_Collected data_:
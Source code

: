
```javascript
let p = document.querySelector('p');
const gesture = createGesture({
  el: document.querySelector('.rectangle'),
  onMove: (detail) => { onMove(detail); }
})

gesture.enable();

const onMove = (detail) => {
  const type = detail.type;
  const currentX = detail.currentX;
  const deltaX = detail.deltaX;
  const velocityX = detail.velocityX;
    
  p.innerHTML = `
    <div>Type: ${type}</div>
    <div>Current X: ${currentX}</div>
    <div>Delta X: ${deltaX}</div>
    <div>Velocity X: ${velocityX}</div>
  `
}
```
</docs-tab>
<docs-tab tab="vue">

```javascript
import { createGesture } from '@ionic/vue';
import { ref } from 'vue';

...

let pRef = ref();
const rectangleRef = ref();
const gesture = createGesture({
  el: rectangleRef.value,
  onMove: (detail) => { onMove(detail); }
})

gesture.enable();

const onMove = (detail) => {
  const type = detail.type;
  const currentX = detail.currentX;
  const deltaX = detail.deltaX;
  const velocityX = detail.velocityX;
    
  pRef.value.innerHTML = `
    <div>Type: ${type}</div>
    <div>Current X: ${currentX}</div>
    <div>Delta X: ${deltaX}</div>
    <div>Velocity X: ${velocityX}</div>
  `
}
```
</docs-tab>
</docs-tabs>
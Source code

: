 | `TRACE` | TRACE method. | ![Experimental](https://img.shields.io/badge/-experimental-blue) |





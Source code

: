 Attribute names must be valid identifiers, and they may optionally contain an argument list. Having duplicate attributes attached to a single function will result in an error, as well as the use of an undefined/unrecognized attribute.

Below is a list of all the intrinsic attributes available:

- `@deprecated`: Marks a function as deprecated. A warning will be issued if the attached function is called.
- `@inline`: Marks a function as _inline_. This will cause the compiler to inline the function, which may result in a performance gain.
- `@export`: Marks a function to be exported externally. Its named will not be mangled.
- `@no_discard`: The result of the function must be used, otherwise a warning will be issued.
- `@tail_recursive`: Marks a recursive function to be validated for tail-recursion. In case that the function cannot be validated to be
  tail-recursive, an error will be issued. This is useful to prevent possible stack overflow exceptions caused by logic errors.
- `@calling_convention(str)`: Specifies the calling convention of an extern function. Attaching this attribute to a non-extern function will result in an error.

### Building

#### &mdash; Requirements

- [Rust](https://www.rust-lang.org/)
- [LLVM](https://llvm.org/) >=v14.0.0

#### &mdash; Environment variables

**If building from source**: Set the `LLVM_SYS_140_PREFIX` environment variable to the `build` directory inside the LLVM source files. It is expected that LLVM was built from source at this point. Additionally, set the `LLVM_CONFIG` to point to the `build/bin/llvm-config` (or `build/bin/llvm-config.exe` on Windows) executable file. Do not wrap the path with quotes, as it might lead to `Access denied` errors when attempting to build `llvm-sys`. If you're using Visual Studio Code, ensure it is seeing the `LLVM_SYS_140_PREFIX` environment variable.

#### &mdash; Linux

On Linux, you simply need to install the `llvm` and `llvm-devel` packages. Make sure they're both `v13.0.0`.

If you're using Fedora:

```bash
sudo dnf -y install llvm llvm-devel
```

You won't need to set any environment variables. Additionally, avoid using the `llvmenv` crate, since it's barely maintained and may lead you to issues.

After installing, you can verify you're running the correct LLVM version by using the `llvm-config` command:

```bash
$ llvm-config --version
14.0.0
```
--
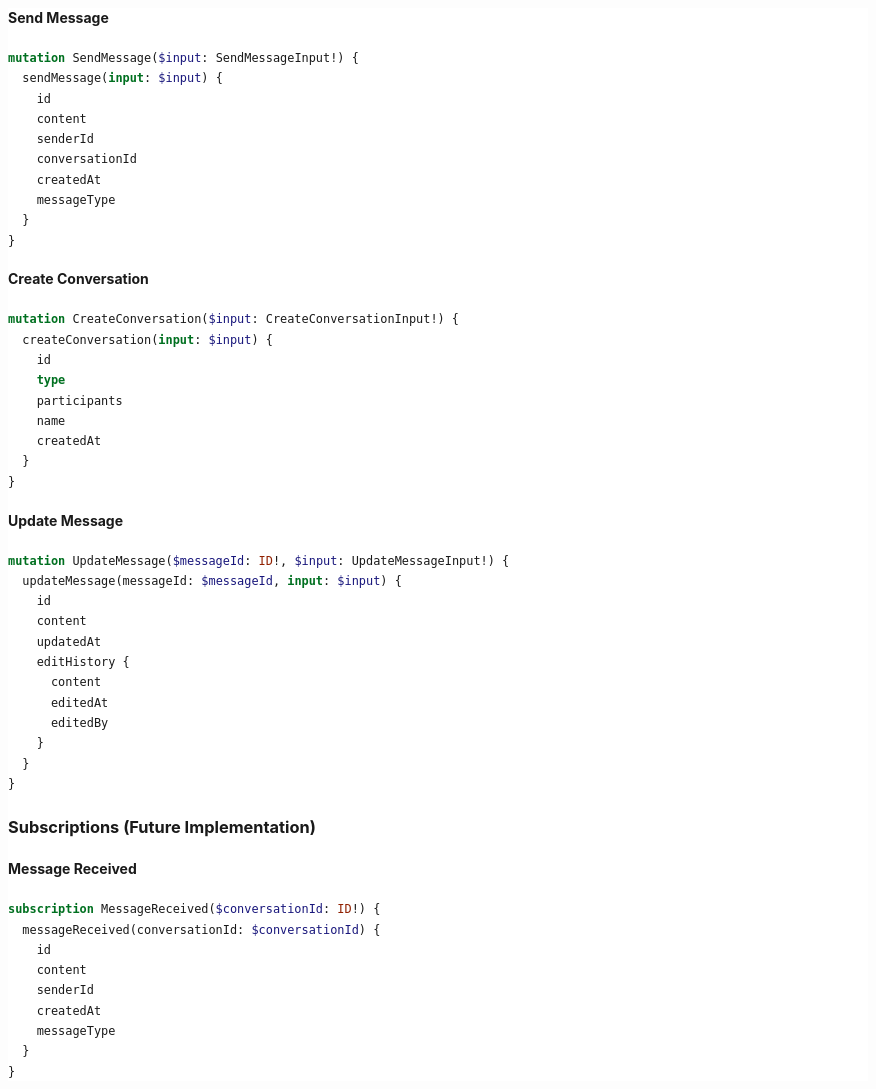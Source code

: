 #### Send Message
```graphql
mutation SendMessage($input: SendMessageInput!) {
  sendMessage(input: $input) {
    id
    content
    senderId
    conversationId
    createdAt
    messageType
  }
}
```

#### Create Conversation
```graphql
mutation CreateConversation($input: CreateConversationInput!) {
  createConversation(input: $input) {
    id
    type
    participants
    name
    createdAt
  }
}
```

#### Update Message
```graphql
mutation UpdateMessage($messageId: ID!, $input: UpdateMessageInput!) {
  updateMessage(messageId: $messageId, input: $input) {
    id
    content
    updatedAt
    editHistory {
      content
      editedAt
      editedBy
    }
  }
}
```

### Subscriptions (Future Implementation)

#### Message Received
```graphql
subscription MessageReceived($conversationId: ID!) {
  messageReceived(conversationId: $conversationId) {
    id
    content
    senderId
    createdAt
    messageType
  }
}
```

_WORK INSTRUCTION_:
In the data above, copy every line where the string "they" appears.

_RESULT_:
: Attribute names must be valid identifiers, and they may optionally contain an argument list. Having duplicate attributes attached to a single function will result in an error, as well as the use of an undefined/unrecognized attribute.
On Linux, you simply need to install the `llvm` and `llvm-devel` packages. Make sure they're both `v13.0.0`.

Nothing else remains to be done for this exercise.